A circulação internacional da banda, com turnês pela Europa e América Latina, reforça essa dimensão transnacional da resistência. Ao estabelecer conexões com movimentos sociais e culturais que compartilham de uma crítica comum ao neoliberalismo, à militarização e à exclusão, os Ratos de Porão inserem-se em um circuito global de contestação. Essa inserção não apenas amplia o alcance de sua mensagem, como também evidencia a existência de uma solidariedade internacional entre lutas locais, algo que a TCRI reconhece como fundamental para a construção de alternativas à ordem hegemônica (LINKLATER, 1990). A banda, portanto, não apenas denuncia, mas também articula redes de resistência que desafiam as fronteiras nacionais e os limites disciplinares.
O álbum mais recente, “Necropolítica” (2022), reafirma o compromisso da banda com a crítica às formas contemporâneas de gestão da vida e da morte. Inspirado no conceito desenvolvido por Achille Mbembe (2016), o disco aborda temas como o desmonte das políticas públicas, a violência policial e a indiferença estatal diante da morte das populações marginalizadas. A faixa “Aglomeração”, por exemplo, critica a condução da pandemia de COVID-19 no Brasil, evidenciando como a negligência governamental pode ser interpretada como uma forma de necropolítica. Essa abordagem está em consonância com os debates contemporâneos da TCRI, que têm incorporado conceitos como biopolítica e necropoder para analisar as formas pelas quais o poder soberano se exerce sobre os corpos e as populações no sistema internacional (MBEMBE, 2016).
Ao longo de mais de quatro décadas, os Ratos de Porão mantiveram-se fiéis a uma postura crítica e coerente, atualizando suas denúncias conforme as transformações sociais e políticas do Brasil e do mundo. Sua obra, marcada pela radicalidade e pela recusa em se submeter às lógicas do mercado e da indústria cultural, constitui um exemplo potente de como a cultura popular pode operar como espaço de resistência e de produção de saberes insurgentes.

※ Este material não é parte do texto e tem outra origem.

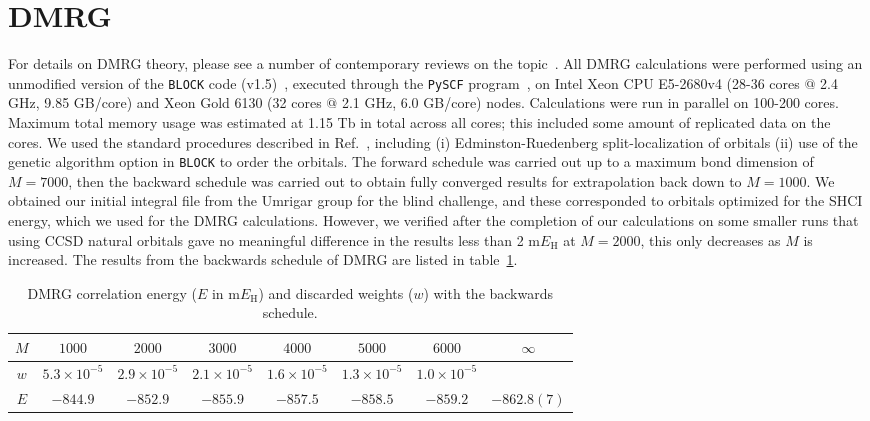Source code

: \documentclass[journal=jcp,manuscript=suppinfo]{achemso}
\begin{document}
\section{DMRG}

For details on DMRG theory, please see a number of contemporary reviews on the topic~\cite{chan_dmrg_2011,wouters_dmrg_2014,knecht_dmrg_2016}. All DMRG calculations were performed using an unmodified version of the {\texttt{BLOCK}} code (v1.5)~\cite{chan_head_gordon_dmrg_jcp_2002,chan_dmrg_jcp_2004,chan_polyacetylenes_jcp_2008,sharma_chan_dmrg_2012,chan_dmrg_2015}, executed through the {\texttt{PySCF}} program~\cite{pyscf_prog,pyscf_paper,pyscf_arxiv_2020}, on Intel Xeon CPU E5-2680v4 (28-36 cores $@$ 2.4 GHz, 9.85 GB/core) and Xeon Gold 6130 (32 cores $@$ 2.1 GHz, 6.0 GB/core) nodes. Calculations
  were run in parallel on 100-200 cores. Maximum total memory usage was estimated at 1.15 Tb in total across all cores; this included
some amount of replicated data on the cores. We used the standard procedures described in Ref.~\cite{chan_dmrg_2015}, including (i) Edminston-Ruedenberg split-localization of orbitals (ii) use
of the genetic algorithm option in \texttt{BLOCK} to order the orbitals. The forward schedule was carried out up to a
maximum bond dimension of $M=7000$, then the backward schedule was carried out to obtain fully converged results for extrapolation back down to {\color{red} $M=1000$}.
We obtained our initial integral file from the Umrigar group for the blind challenge, and these corresponded to orbitals optimized
for the SHCI energy, which we used for the DMRG calculations. However, we verified after the completion of our calculations on some
smaller runs that using CCSD natural orbitals gave {\color{red} no meaningful difference in the results less than 2 m$E_{\text{H}}$ at $M=2000$}, this
 only decreases as $M$ is increased. The results from the backwards schedule of DMRG are listed in table~\ref{tab:DMRG_reverse}.

\begin{table}[ht]
\begin{center}
\caption{DMRG correlation energy ($E$ in m$E_{\text{H}}$) and discarded weights ($w$) with the backwards schedule.}
\label{tab:DMRG_reverse}
\begin{tabular}{cccccccc}
\toprule
$M$ & $1000$               & $2000$               & $3000$               & $4000$               & $5000$                & $6000$                & $\infty$    \\ \midrule\midrule
$w$ & $5.3 \times 10^{-5}$ & $2.9 \times 10^{-5}$ & $2.1 \times 10^{-5}$ & $1.6 \times 10^{-5}$ & $1.3 \times 10^{-5}$  & $1.0 \times 10^{-5}$  &             \\
$E$ & $-844.9$ 		   & $-852.9$  		  & $-855.9$ 		 & $-857.5$ 		& $-858.5$ 		& $-859.2$		& $-862.8(7)$ \\
\midrule
\end{tabular}
\vspace{-1.4cm}
\end{center}
\end{table}
\end{document}
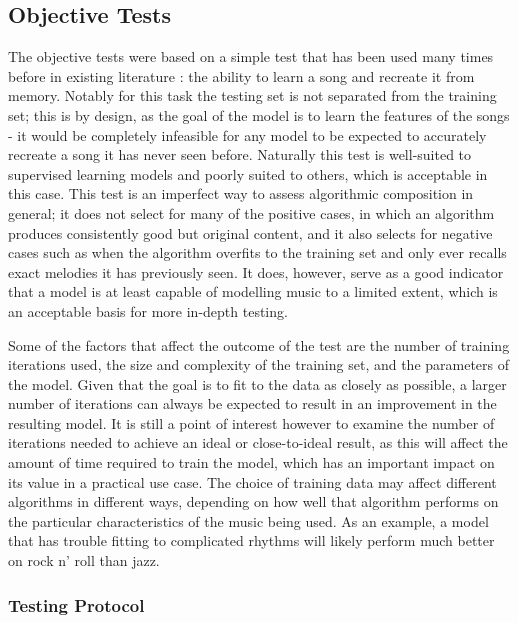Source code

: \documentclass[ author={Stephen Livermore-Tozer},
				supervisor={Dr. Peter Flach},
				degree={MEng},
				title={Algorithmic Co-composition Using Machine Learning},
				subtitle={},
				type={research},
				year={2016} ]{dissertation}
\begin{document}
	\subsection{Objective Tests}
	\label{sec:objective-analysis}
	
	The objective tests were based on a simple test that has been used many times before in existing literature \cite{todd1989connectionist,franklin2006recurrent,paiement2007generative}: the ability to learn a song and recreate it from memory. Notably for this task the testing set is not separated from the training set; this is by design, as the goal of the model is to learn the features of the songs - it would be completely infeasible for any model to be expected to accurately recreate a song it has never seen before. Naturally this test is well-suited to supervised learning models and poorly suited to others, which is acceptable in this case. This test is an imperfect way to assess algorithmic composition in general; it does not select for many of the positive cases, in which an algorithm produces consistently good but original content, and it also selects for negative cases such as when the algorithm overfits to the training set and only ever recalls exact melodies it has previously seen. It does, however, serve as a good indicator that a model is at least capable of modelling music to a limited extent, which is an acceptable basis for more in-depth testing.
	
	Some of the factors that affect the outcome of the test are the number of training iterations used, the size and complexity of the training set, and the parameters of the model. Given that the goal is to fit to the data as closely as possible, a larger number of iterations can always be expected to result in an improvement in the resulting model. It is still a point of interest however to examine the number of iterations needed to achieve an ideal or close-to-ideal result, as this will affect the amount of time required to train the model, which has an important impact on its value in a practical use case. The choice of training data may affect different algorithms in different ways, depending on how well that algorithm performs on the particular characteristics of the music being used. As an example, a model that has trouble fitting to complicated rhythms will likely perform much better on rock n' roll than jazz. 
	
	\subsubsection{Testing Protocol}
	
\end{document}

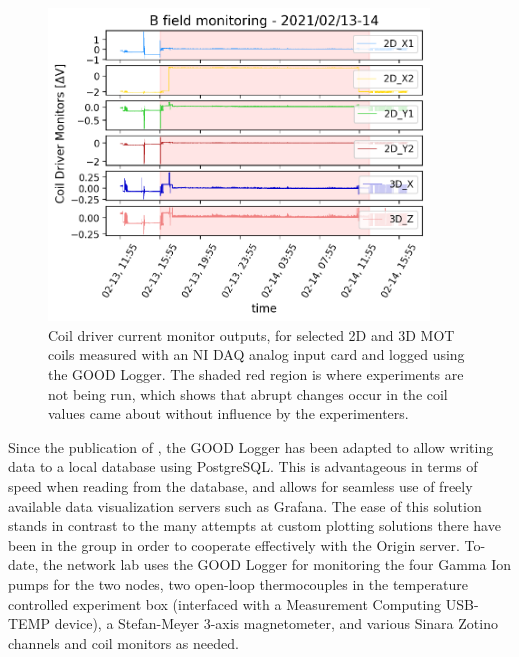 \begin{figure}[!ht]
    \centering
    \includegraphics[width=0.9\textwidth]{Images/goodlogger_coil_jumps_20210213_14.pdf}
    \caption{Coil driver current monitor outputs, for selected 2D and 3D MOT coils measured with an NI DAQ analog input card and logged using the GOOD Logger. The shaded red region is where experiments are not being run, which shows that abrupt changes occur in the coil values came about without influence by the experimenters.}
    \label{fig:coiljumps}
\end{figure}

Since the publication of \cite{Bohorquez2023}, the GOOD Logger has been adapted to allow writing data to a local database using PostgreSQL. This is advantageous in terms of speed when reading from the database, and allows for seamless use of freely available data visualization servers such as Grafana. The ease of this solution stands in contrast to the many attempts at custom plotting solutions there have been in the group in order to cooperate effectively with the Origin server. To-date, the network lab uses the GOOD Logger for monitoring the four Gamma Ion pumps for the two nodes, two open-loop thermocouples in the temperature controlled experiment box (interfaced with a Measurement Computing USB-TEMP device), a Stefan-Meyer 3-axis magnetometer, and various Sinara Zotino channels and coil monitors as needed.



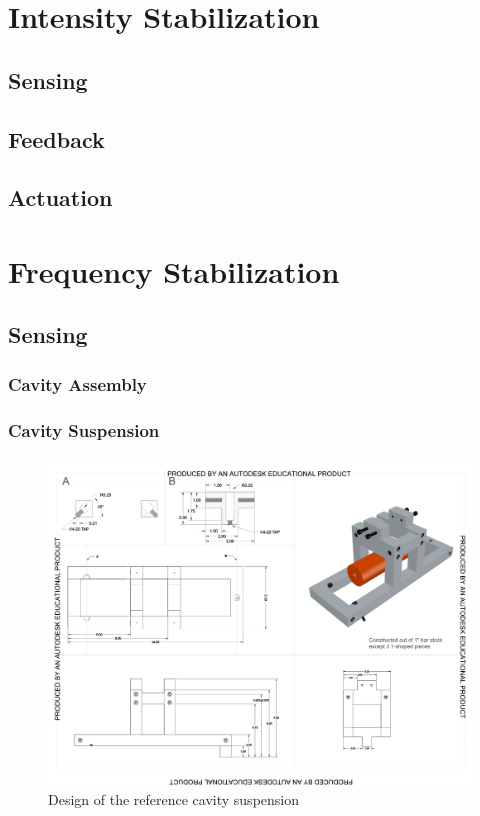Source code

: \section{Intensity Stabilization}
\subsection{Sensing}

\subsection{Feedback}

\subsection{Actuation}


\section{Frequency Stabilization}

\subsection{Sensing}
\subsubsection{Cavity Assembly}
\subsubsection{Cavity Suspension}
\begin{figure}[htbp]
	\centering
		\includegraphics[width=15cm]{./figures/refcavsusdesign.pdf}
	\caption[Reference Cavity Suspension Design]{Design of the reference cavity suspension}
	\label{fig:refcav_sus}
\end{figure}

A análise da trajetória da banda à luz da Teoria Crítica das Relações Internacionais não apenas ilumina aspectos fundamentais de sua produção artística, como também amplia os horizontes da própria teoria, ao reconhecer a centralidade da cultura na disputa por sentidos e na contestação das hegemonias globais. Em tempos de recrudescimento autoritário e de aprofundamento das desigualdades, a escuta atenta aos Ratos de Porão revela-se não apenas um exercício estético, mas também um gesto político de resistência e de afirmação da vida.
Referências
ARQUIVO NACIONAL. Jão compartilha documentos da ditadura censurando letras do Ratos de Porão. Memórias Reveladas. Disponível em: <https://www.gov.br/memoriasreveladas/pt-br/assuntos/noticias/jao-compartilha-documentos-da-ditadura-censurando-letras-do-ratos-de-porao>. Acesso em: 18 out. 2025.
COX, Robert. Social Forces, States and World Orders: Beyond International Relations Theory. Millennium: Journal of International Studies, v. 10, n. 2, p. 126–155, 1981.
LINKLATER, Andrew. Men and Citizens in the Theory of International Relations. London: Macmillan, 1990.
MARX, Karl. Crítica da Filosofia do Direito de Hegel. Manuscritos de 1844.
MBEMBE, Achille. Necropolítica. São Paulo: n-1 edições, 2016.
RATOS DE PORÃO. Brasil. Roadrunner Records, 1989.
RATOS DE PORÃO. Anarkophobia. Roadrunner Records, 1990.
RATOS DE PORÃO. Necropolítica. Shinigami Records, 2022.